Retinoid-mediated signaling in the regulation of glucose/lipid metabolism. The schematic diagram represents the involvement of retinoid signaling components in the regulation of glucose/lipid metabolism in the development of obesity and diabetes. RBP4, retinol binding protein 4; SDR, short-chain dehydrogenase/reductase; RALDH, retinaldehyde dehydrogenase; HFD, high fat diet; RALDH−/−, RALDH knockout mice.

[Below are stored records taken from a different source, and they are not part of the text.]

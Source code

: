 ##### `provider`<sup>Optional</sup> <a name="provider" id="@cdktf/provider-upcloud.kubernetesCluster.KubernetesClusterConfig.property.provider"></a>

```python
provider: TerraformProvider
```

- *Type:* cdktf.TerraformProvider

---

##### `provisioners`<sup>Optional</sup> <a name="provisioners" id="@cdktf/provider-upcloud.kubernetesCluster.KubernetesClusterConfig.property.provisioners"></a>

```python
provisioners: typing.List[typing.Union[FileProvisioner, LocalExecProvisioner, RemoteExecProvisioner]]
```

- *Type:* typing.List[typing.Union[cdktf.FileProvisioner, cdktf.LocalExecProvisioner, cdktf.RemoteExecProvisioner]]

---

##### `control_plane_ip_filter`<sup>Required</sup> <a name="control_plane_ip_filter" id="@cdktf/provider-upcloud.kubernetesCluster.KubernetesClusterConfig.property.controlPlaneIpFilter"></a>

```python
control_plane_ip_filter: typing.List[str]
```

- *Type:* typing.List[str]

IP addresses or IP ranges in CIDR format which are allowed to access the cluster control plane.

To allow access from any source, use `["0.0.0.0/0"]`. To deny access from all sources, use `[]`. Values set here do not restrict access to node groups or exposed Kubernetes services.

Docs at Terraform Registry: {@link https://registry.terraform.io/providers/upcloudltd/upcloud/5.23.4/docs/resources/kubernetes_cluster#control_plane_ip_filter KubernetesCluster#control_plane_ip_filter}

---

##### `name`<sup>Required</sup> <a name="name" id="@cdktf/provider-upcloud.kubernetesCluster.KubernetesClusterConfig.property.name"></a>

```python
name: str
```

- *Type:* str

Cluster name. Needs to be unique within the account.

Retinoid-mediated signaling in the regulation of glucose/lipid metabolism. The schematic diagram represents the involvement of retinoid signaling components in the regulation of glucose/lipid metabolism in the development of obesity and diabetes. RBP4, retinol binding protein 4; SDR, short-chain dehydrogenase/reductase; RALDH, retinaldehyde dehydrogenase; HFD, high fat diet; RALDH−/−, RALDH knockout mice. Obesity has historically been shown to be a risk factor for type 2 diabetes. During the past 50 years, both clinical and animal studies have suggested the involvement of retinoids and RAR/RXR signaling in the regulation of lipid metabolism and obesity. Supplementation of obese rats with high levels of dietary vitamin A reduced body weight gain and visceral adiposity and improved insulin sensitivity, by decreasing soleus muscle PTP1B (protein tyrosine phosphatase 1B) levels and increasing insulin receptor phosphorylation [104]. Retinoic acid treatment also resulted in weight loss, decreased adiposity and increased insulin sensitivity, through promoting lipid oxidation capacity in skeletal muscle and liver in several lean and/or obese mouse models [89,105,106]. Similarly, a diet deficient in vitamin A led to an increase in body weight and adiposity in mice [107,108]. Studies have shown that ATRA represses obesity and insulin resistance in a type 2 diabetic animal model, through activation of proliferation-activated receptor δ (PPARδ) [13]. ATRA-induced body fat loss correlates with the activation of brown adipose tissue, reduced adipogenic/lipogenic capabilities, increased capabilities for oxidative metabolism in white adipose tissue depots and increased lipid oxidation capacity in skeletal muscle and adipocytes [106,109]. Retinoic acid synthesizing enzymes (RALDH) are also involved in the regulation of lipid metabolism and high fat diet-induced insulin resistance [110]. The polymorphism in the promoter of the CRABP2 gene is associated with increased plasma low-density lipoprotein cholesterol (LDL-C) concentrations in familial hypercholesterolemia patients [111]. These studies indicate that altered expression/activation of RA signaling closely correlates with the development of DM and insulin resistance.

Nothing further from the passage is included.